Christmas at the Local, you had me at Fairytale of New York. I know I’m not alone, because my wife agrees, but I was disappointed that Theater Latté Da’s home grown Christmas musical All is Calm was out on tour this year and would not be performed in the Twin Cities. Theater Latté Da you are forgiven, it is now my sincere hope that All is Calm will be absent from the theater’s stage every other year so that it can play in rotation with Christmas at the Local. In a theater holiday season filled with “must see” productions, Christmas at the Local raises the bar and becomes “the must see show.” Nostalgically reminding us of Christmases of the past while sending a message of peace for today and the future. Filled entirely of music, prose and poetry, there is no narrative among the characters on stage but that which we the audience project on them. All we are given, indeed all we need, are eight performers who gather at The Local, pull out their instruments and play and sing songs for one another and share a story and a poem. Gathering in a way that is familiar from our collective youths and yet so foreign to us now. It makes one long for the days when we uninhibitedly sang Christmas Carols around the tree and gathered with the aunties and uncles, cousins and family friends to celebrate en masse. More a gathering in a local bar listening to local musicians than a musical, more a feeling of sitting in a family room sharing stories then a poetry or spoken word recietal. It’s hard to describe the completeness one feels at this performance which is so simple, yet so perfect.

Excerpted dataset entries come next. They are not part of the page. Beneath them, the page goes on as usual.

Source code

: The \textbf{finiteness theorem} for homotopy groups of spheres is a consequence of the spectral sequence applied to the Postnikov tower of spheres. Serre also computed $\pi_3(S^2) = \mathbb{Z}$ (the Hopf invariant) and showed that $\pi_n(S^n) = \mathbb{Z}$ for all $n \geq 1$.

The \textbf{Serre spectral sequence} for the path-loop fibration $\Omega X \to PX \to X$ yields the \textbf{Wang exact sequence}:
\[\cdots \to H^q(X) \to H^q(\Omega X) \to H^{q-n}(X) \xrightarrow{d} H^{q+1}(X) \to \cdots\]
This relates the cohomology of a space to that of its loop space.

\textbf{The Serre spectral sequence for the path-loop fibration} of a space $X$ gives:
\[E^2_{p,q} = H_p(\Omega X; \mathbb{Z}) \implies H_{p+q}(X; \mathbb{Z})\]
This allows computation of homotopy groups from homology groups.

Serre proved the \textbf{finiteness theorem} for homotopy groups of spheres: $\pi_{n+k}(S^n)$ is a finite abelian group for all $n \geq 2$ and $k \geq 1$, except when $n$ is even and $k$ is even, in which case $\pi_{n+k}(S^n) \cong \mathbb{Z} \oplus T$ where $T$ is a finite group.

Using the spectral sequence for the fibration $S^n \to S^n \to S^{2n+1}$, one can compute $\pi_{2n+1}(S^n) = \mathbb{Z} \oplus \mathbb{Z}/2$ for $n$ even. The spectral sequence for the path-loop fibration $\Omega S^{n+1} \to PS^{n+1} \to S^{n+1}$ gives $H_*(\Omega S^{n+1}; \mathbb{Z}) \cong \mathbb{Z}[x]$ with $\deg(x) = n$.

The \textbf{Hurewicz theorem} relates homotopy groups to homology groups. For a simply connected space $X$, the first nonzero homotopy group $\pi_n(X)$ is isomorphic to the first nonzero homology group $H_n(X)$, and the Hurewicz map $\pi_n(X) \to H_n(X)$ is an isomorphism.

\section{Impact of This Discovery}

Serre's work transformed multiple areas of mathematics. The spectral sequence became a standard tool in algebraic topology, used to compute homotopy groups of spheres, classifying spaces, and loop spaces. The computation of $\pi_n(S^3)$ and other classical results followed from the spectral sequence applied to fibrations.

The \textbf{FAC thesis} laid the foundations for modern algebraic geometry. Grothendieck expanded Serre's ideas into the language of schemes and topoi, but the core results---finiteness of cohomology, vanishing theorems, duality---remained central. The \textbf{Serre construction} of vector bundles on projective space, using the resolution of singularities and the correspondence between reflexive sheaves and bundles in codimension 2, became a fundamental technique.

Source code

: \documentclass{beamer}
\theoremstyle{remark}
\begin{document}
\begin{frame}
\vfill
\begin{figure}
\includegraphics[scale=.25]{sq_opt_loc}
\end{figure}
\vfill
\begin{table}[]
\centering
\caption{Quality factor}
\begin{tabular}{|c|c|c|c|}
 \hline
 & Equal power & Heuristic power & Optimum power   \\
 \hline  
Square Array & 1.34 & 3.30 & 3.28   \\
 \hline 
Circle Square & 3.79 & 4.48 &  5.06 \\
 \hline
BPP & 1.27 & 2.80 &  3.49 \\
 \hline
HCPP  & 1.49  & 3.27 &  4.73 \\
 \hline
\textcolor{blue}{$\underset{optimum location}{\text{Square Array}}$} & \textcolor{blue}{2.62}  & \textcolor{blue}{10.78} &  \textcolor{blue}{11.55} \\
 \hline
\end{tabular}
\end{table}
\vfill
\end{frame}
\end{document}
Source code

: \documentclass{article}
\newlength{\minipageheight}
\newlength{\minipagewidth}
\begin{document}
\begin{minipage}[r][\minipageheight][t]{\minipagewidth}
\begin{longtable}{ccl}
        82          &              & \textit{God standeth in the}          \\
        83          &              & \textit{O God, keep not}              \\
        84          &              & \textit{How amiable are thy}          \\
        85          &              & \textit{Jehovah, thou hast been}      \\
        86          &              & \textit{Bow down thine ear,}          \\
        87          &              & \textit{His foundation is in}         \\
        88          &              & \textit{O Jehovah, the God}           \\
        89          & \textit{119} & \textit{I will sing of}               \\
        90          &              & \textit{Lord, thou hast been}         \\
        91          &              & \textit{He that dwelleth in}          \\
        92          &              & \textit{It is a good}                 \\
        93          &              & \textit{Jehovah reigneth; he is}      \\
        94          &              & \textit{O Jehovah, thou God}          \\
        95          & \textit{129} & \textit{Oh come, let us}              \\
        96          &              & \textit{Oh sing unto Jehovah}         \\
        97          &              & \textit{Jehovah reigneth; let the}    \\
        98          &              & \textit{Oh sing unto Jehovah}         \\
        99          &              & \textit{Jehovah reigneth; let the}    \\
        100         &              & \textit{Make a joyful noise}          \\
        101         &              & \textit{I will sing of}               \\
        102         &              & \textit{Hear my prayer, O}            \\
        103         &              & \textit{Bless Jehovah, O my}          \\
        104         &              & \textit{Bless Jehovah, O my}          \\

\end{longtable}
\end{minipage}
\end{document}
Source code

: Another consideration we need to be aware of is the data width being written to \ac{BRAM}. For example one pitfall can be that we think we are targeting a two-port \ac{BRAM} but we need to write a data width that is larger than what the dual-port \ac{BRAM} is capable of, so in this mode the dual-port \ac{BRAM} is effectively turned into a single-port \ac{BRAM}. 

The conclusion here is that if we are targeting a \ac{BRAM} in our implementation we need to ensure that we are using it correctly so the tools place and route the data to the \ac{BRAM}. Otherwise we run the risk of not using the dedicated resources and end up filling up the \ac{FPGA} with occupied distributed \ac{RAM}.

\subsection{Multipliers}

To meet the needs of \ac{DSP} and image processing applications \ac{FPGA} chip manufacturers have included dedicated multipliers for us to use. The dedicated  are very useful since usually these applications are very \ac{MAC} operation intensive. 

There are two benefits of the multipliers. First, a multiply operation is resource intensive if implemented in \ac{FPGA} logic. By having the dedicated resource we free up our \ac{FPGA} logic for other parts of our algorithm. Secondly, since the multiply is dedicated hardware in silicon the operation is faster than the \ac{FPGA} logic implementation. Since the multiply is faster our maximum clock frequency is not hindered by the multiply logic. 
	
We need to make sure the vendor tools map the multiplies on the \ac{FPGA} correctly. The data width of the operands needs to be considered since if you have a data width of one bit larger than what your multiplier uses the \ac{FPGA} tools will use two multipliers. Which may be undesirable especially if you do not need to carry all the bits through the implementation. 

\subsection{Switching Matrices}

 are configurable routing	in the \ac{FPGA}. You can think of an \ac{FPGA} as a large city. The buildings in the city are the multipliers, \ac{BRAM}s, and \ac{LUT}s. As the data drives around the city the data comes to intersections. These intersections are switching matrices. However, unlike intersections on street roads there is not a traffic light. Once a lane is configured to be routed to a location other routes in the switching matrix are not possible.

Christmas at the Local features songs from the likes of Paul Simon, Shane Mac-Gowan and Joni Mitchell as well as traditional Welsh songs. The eight performers including among them Jason Hansen, who is also the Music Director and arranged and orchestrated all of the music, play all of the music on stage and several play multiple instruments. It’s like hitting the right bar on open mic night where everyone is fantastic and joins in with one another. The show also features a telling of A Child’s Christmas in Wales by Dylan Thomas with music composed by Cerys Matthews and Mason Neely. It was a version of this composition by Matthews and Neely on MPR radio that sparked the idea for Christmas at the Local with Theater Latté Da’s artistic Director Peter Rothstein. Originally slated to debut in 2020, the Pandemic caused the delay but also inspired the inclusion of the poem “The Longing for Amazing Peace” by Dr. Maya Angelou with music by Chastity Brown. The spoken word pieces are performed by the entire cast with the Proprietor of the Local played by Joy Dolo featured most prominently.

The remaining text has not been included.